TASK TO CARRY OUT: Among the records below, find the line that has "The wires twist"; from there, give the lines again exactly, and stop after the line that has "port_. Because the".

RECORDS FOR THE EXERCISE:
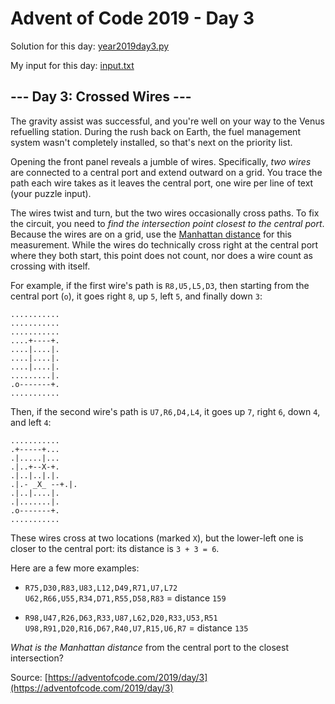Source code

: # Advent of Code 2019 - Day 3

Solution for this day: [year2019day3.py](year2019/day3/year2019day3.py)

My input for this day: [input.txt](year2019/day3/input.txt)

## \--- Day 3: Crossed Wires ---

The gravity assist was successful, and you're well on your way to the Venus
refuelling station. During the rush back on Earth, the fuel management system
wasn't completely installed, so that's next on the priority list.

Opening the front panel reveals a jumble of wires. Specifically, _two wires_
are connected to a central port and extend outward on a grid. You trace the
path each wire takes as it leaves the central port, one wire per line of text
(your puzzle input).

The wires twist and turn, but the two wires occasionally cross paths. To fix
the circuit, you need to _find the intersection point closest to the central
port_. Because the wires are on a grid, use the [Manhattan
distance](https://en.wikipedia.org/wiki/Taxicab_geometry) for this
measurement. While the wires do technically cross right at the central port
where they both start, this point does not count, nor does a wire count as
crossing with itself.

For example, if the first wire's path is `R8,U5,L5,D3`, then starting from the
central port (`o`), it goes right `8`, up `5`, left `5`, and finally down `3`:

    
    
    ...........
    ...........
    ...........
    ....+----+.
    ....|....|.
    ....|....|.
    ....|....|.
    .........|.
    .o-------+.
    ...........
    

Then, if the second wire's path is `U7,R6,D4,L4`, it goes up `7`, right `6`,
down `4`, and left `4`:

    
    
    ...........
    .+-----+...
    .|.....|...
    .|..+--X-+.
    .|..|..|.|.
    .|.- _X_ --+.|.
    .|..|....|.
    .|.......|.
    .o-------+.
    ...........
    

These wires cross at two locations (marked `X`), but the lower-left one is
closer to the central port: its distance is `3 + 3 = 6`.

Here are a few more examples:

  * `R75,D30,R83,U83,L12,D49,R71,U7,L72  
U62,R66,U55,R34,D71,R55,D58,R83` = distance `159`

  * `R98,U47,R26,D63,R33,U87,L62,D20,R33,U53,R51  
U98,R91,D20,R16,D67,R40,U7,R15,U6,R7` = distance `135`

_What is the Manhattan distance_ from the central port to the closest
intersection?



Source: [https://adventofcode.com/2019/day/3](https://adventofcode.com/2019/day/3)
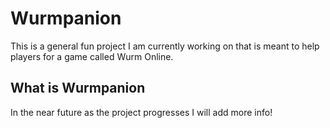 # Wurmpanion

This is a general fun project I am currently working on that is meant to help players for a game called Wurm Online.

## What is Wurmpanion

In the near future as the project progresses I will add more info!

OUTPUT OF THE TASK:
The wires twist and turn, but the two wires occasionally cross paths. To fix
the circuit, you need to _find the intersection point closest to the central
port_. Because the wires are on a grid, use the [Manhattan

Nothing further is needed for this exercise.